There are arguments over what causes Rosacea. While the experts continue to discuss this and analyze it look for treatments that actually give results. I try hard not to promote any specific brand or technique in this column but if you have not read of the research by Dr. Peter T. Pugliese on Rosacea, I recommend that you do so. His association between the demodex mite and rosacea has recently been validated by research at a university in England. In a nutshell, he did research based on the theoretical question: what if Rosacea is caused by the migration of the dermodex mite from the scalp onto the face to feed on the active oil glands. Anything that increases the heat on the skin would increase the activity of the mite leading to the stinging and burning some clients’ experience. While some of the population never experiences a problem, those with lighter skin tones may well experience this “curse of the Celts,” and develop a sensitivity that manifests itself in redness and vesicles generally starting in the mid-thirties. Dr. Pugliese went on to look for a way to eradicate the mite from the skin. The resulting professional serum and home care product use rosemary and evening primrose oil. I always caution technicians and clients not to attempt to concoct a product using their essential oils. Too much rosemary and you cause irritation, not reduce it.

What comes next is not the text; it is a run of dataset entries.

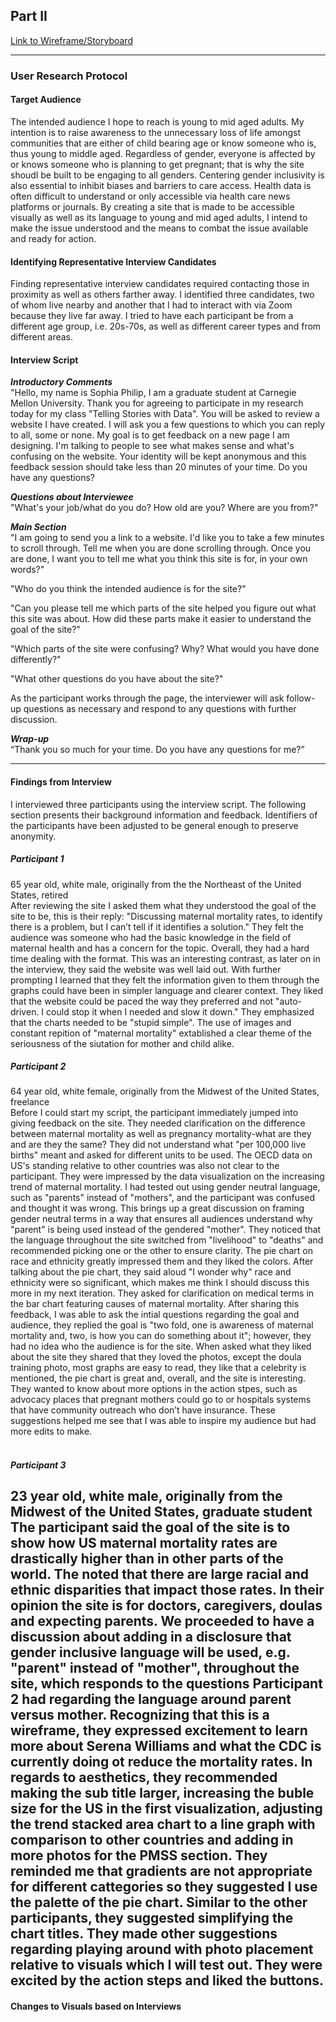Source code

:
## Part II

[Link to Wireframe/Storyboard](https://carnegiemellon.shorthandstories.com/being-a-mother-is-not-all-that-it-seems/index.html)

<script src="https://carnegiemellon.shorthandstories.com/being-a-mother-is-not-all-that-it-seems/embed.js"></script>

------------------------------------------

### User Research Protocol
#### Target Audience
The intended audience I hope to reach is young to mid aged adults. My intention is to raise awareness to the unnecessary loss of life amongst communities that are either of child bearing age or know someone who is, thus young to middle aged. Regardless of gender, everyone is affected by or knows someone who is planning to get pregnant; that is why the site shoudl be built to be engaging to all genders. Centering gender inclusivity is also essential to inhibit biases and barriers to care access. Health data is often difficult to understand or only accessible via health care news platforms or journals. By creating a site that is made to be accessible visually as well as its language to young and mid aged adults, I intend to make the issue understood and the means to combat the issue available and ready for action. 

#### Identifying Representative Interview Candidates
Finding representative interview candidates required contacting those in proximity as well as others farther away. I identified three candidates, two of whom live nearby and another that I had to interact with via Zoom because they live far away. I tried to have each participant be from a different age group, i.e. 20s-70s, as well as different career types and from different areas.  

#### Interview Script
***Introductory Comments***
<br> 
"Hello, my name is Sophia Philip, I am a graduate student at Carnegie Mellon University. Thank you for agreeing to participate in my research today for my class "Telling Stories with Data". You will be asked to review a website I have created. I will ask you a few questions to which you can reply to all, some or none. My goal is to get feedback on a new page I am designing. I'm talking to people to see what makes sense and what's confusing on the website. Your identity will be kept anonymous and this feedback session should take less than 20 minutes of your time. Do you have any questions?

***Questions about Interviewee***
<br>
"What's your job/what do you do? How old are you? Where are you from?"

***Main Section***
<br>
"I am going to send you a link to a website. I'd like you to take a few minutes to scroll through. Tell me when you are done scrolling through. Once you are done, I want you to tell me what you think this site is for, in your own words?"

"Who do you think the intended audience is for the site?"

"Can you please tell me which parts of the site helped you figure out what this site was about. How did these parts make it easier to understand the goal of the site?"

"Which parts of the site were confusing? Why? What would you have done differently?"

"What other questions do you have about the site?"

As the participant works through the page, the interviewer will ask follow-up questions as necessary and respond to any questions with further discussion.

***Wrap-up***
<br>
“Thank you so much for your time. Do you have any questions for me?”

-------------------------------------------

#### Findings from Interview 

I interviewed three participants using the interview script. The following section presents their background information and feedback. Identifiers of the participants have been adjusted to be general enough to preserve anonymity.
<br>
##### Participant 1 
65 year old, white male, originally from the the Northeast of the United States, retired
<br>
After reviewing the site I asked them what they understood the goal of the site to be, this is their reply: "Discussing maternal mortality rates, to identify there is a problem, but I can’t tell if it identifies a solution." They felt the audience was someone who had the basic knowledge in the field of maternal health and has a concern for the topic. Overall, they had a hard time dealing with the format. This was an interesting contrast, as later on in the interview, they said the website was well laid out. With further prompting I learned that they felt the information given to them through the graphs could have been in simpler language and clearer context. They liked that the website could be paced the way they preferred and not "auto-driven. I could stop it when I needed and slow it down." They emphasized that the charts needed to be "stupid simple". The use of images and constant repition of "maternal mortality" extablished a clear theme of the seriousness of the siutation for mother and child alike. 
<br>
##### Participant 2
64 year old, white female, originally from the Midwest of the United States, freelance
<br>
Before I could start my script, the participant immediately jumped into giving feedback on the site. They needed clarification on the difference between maternal mortality as well as pregnancy mortality-what are they and are they the same? They did not understand what "per 100,000 live births" meant and asked for different units to be used. The OECD data on US's standing relative to other countries was also not clear to the participant. They were impressed by the data visualization on the increasing trend of maternal mortality. I had tested out using gender neutral language, such as "parents" instead of "mothers", and the participant was confused and thought it was wrong. This brings up a great discussion on framing gender neutral terms in a way that ensures all audiences understand why "parent" is being used instead of the gendered "mother". They noticed that the language throughout the site switched from "livelihood" to "deaths" and recommended picking one or the other to ensure clarity. The pie chart on race and ethnicity greatly impressed them and they liked the colors. After talking about the pie chart, they said aloud "I wonder why" race and ethnicity were so significant, which makes me think I should discuss this more in my next iteration. They asked for clarification on medical terms in the bar chart featuring causes of maternal mortality. After sharing this feedback, I was able to ask the intial questions regarding the goal and audience, they replied the goal is "two fold, one is awareness of maternal mortality and, two, is how you can do something about it"; however, they had no idea who the audience is for the site. When asked what they liked about the site they shared that they loved the photos, except the doula training photo, most graphs are easy to read, they like that a celebrity is mentioned, the pie chart is great and, overall, and the site is interesting. They wanted to know about more options in the action stpes, such as advocacy places that pregnant mothers could go to or hospitals systems that have community outreach who don’t have insurance. These suggestions helped me see that I was able to inspire my audience but had more edits to make.  
<br>
##### Participant 3
23 year old, white male, originally from the Midwest of the United States, graduate student
<br>
The participant said the goal of the site is to show how US maternal mortality rates are drastically higher than in other parts of the world. The noted that there are large racial and ethnic disparities that impact those rates. In their opinion the site is for doctors, caregivers, doulas and expecting parents. We proceeded to have a discussion about adding in a disclosure that gender inclusive language will be used, e.g. "parent" instead of "mother", throughout the site, which responds to the questions Participant 2 had regarding the language around parent versus mother. Recognizing that this is a wireframe, they expressed excitement to learn more about Serena Williams and what the CDC is currently doing ot reduce the mortality rates. In regards to aesthetics, they recommended making the sub title larger, increasing the buble size for the US in the first visualization, adjusting the trend stacked area chart to a line graph with comparison to other countries and adding in more photos for the PMSS section. They reminded me that gradients are not appropriate for different cattegories so they suggested I use the palette of the pie chart. Similar to the other participants, they suggested simplifying the chart titles. They made other suggestions regarding playing around with photo placement relative to visuals which I will test out. They were excited by the action steps and liked the buttons. 
<br>
-------------------------------------
#### Changes to Visuals based on Interviews 


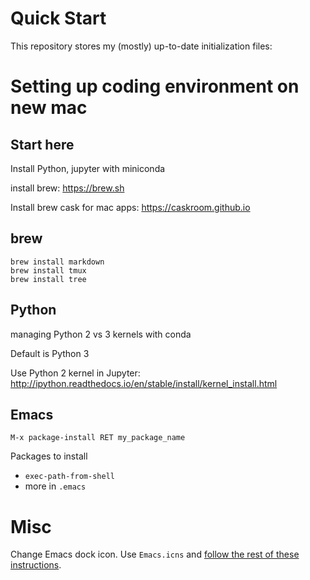 Quick Start
===============================================================================
This repository stores my (mostly) up-to-date initialization files:



# Setting up coding environment on new mac

## Start here

Install Python, jupyter with miniconda

install brew: https://brew.sh

Install brew cask for mac apps: https://caskroom.github.io

## brew

	brew install markdown
	brew install tmux
	brew install tree


## Python

managing Python 2 vs 3 kernels with conda

Default is Python 3

Use Python 2 kernel in Jupyter: http://ipython.readthedocs.io/en/stable/install/kernel_install.html


## Emacs

	M-x package-install RET my_package_name

Packages to install

  * `exec-path-from-shell`
  * more in `.emacs`
  

# Misc

Change Emacs dock icon. Use `Emacs.icns` and
[follow the rest of these instructions](https://apple.stackexchange.com/a/276579).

The fourth category is the client with maturing skin. Again, we have many treatments in our arsenal and new ones are being developed. We need to constantly be reading to stay aware of new advancements in antioxidants and cosmecutical based products that offer more than “hope in a jar.” We need to get the documentation or find out what testing was done and how (in clinic or independent laboratory.) We need to adopt the medical mindset – the scientific mindset and look for proof of results. This will gain us more respect from the medical community and from our clients. Offer treatments and get results – under promise and over perform. These clients are generally very open to both salon treatments and home care. They are ready to be a part of the team and work to achieve more youthful, healthier looking skin.

With each category that we have discussed we must have a diversity of treatments available to meet the ethnic diversities of the client base. Technicians must be knowledgeable as regards the Fitzpatrick Skin Typing Scale and recognize what treatments are appropriate for each Fitzpatrick Type. The more active melanin there is present in the skin, the higher the risk for hyperpigmentation as the result of any trauma we create on the skin. We must adapt our treatments to respect how these skins respond. Causing irritation or trauma can result in a hyperpigmentation spot that can last up to two years. We need to ask our manufacturers for each treatment they recommend not only what skin conditions it is suitable for but if there are risks or ramifications based on skin tone. The more ethnically diverse our client base the broader the range of treatments we need to be prepared to offer.